Soms lijken mijn familieleden parallelle universa van mezelf, of waarschuwingsborden. Omdat ik wist hoe destructief bipolaire persoonlijkheidsstoornissen konden huishouden - grootmoeder sprong ooit uit het venster van een instelling met ware doodsverachting, ware het niet dat ze zich op het gelijkvloers bevond - heb ik, met behulp van medicatie, de grendel secuur dicht. Ik ken de tekenen van de hypomanie en de dysthymie. Omdat grootvader en een tante compulsieve hoarders waren, gooi ik vrij snel dingen die ik niet meer gebruik weg. Ik herinner me nog al die mappen, papieren en brieven die stonden te vergelen in grootvaders doorrookte archiefkasten, en zijn garage die vol brol stond zodat zijn Lada (!) er niet meer in kon. Of één van de weinige grappige momenten, toen grootmoeder mij vertelde dat ze bedolven was geraakt onder de brol die mijn tante in elke kamer van het huis was beginnen volstouwen. Die tante is nog zo'n negatieve mijlpaal: een eeuwig meisje van 50 die op wandelsnelheid door Gent fietst in fluohesjes en plaasteren poppen maakt. Haar lieven heetten allemaal Frans en de laatste stierf in zijn slaap. Hij had een aansteker met een klapmes ingebouwd. Het begint langzaam duidelijk te worden waarom mensen me soms moeilijk kunnen geloven.
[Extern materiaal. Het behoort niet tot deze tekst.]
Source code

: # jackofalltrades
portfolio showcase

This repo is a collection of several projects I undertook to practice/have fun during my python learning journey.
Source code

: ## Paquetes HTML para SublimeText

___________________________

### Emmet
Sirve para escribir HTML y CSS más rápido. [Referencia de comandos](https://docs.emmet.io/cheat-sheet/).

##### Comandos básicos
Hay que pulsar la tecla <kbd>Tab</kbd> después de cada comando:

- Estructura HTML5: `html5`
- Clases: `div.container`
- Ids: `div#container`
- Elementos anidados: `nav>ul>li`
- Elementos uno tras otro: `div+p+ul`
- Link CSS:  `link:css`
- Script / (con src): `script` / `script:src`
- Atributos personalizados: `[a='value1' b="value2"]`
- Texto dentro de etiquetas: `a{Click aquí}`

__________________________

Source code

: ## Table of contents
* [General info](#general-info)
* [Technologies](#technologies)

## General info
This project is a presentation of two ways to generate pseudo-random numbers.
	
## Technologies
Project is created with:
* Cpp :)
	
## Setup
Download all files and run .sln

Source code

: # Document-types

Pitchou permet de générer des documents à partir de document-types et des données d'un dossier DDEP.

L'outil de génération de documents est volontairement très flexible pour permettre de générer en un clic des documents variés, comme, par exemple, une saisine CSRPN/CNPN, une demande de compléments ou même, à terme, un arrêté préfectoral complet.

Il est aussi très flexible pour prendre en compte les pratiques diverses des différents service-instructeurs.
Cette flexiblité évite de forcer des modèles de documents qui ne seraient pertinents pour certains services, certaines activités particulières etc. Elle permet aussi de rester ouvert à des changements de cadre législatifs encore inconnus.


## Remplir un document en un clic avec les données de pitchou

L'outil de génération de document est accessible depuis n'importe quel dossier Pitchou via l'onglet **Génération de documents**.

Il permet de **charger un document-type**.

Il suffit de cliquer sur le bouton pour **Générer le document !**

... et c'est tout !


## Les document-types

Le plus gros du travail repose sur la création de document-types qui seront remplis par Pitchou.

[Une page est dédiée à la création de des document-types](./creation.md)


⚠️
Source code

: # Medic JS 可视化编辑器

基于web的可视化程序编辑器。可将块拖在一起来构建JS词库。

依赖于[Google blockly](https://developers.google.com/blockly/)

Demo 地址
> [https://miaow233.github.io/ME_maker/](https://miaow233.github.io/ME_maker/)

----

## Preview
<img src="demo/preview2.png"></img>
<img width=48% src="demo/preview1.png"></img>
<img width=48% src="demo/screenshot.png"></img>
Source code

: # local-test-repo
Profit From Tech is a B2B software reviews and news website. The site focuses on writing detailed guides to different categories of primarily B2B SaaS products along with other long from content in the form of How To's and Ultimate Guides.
We zijn aan het einde van de rit. Enkel nog een paar jonge Turken en een dik meisje moeten er samen met mij af. Mijn grootvader, die hier een kilometer verderop onder de zoden ligt, wordt straks herenigd met zijn vrouw. Zij als as, hij als compost. Soms zeggen mensen dat hij zo veel at en zo laat opbleef om allerlei brieven en kruimige poëzie te schrijven als een manier om weg te vluchten voor de realiteit. Ik weet het niet. Zijn verbod op grote schoonmaken, waardoor hun toilet altijd extreem stonk naar urine en er een soort kleur is die ik in mijn hoofd urine-oranje noem, leek me eerder een schild dan een vlucht. Hij wist vast erg goed wat de lange-termijngevolgen waren van zijn gedrag. Net zoals ik. Hij was in zekere zin een idealist, net als ik, al was hij een geel-zwarte (met een replica van de IJzertoren op zijn overwoekerde vensterbank) en ik een groen-rode. Maar elke dag dat ik niet in een andere genetische drol trap die het geslacht Voloshin voor mij heeft voorbereid, is een overwinning. M'n moeder zei ooit, monter en opgelucht, dat ze blij was dat ik de 30 gehaald had, een wezenlijke prestatie voor mannen in haar tak van de familie. Een lugubere verwezenlijking, dat wel, maar soms moet je blij zijn met wat je hebt. Dus morgen ga ik de confrontatie aan met al die verwrongen evenknieën, die nonkels, tantes, gescleroseerde oudjes en wanstaltige Anderen, allemaal fruit van dezelfde boom. Het enige wat ik hoop is dat ik niet, zoals bij Lucebert, gekwetst in het dorre gras eindig. Mag dat?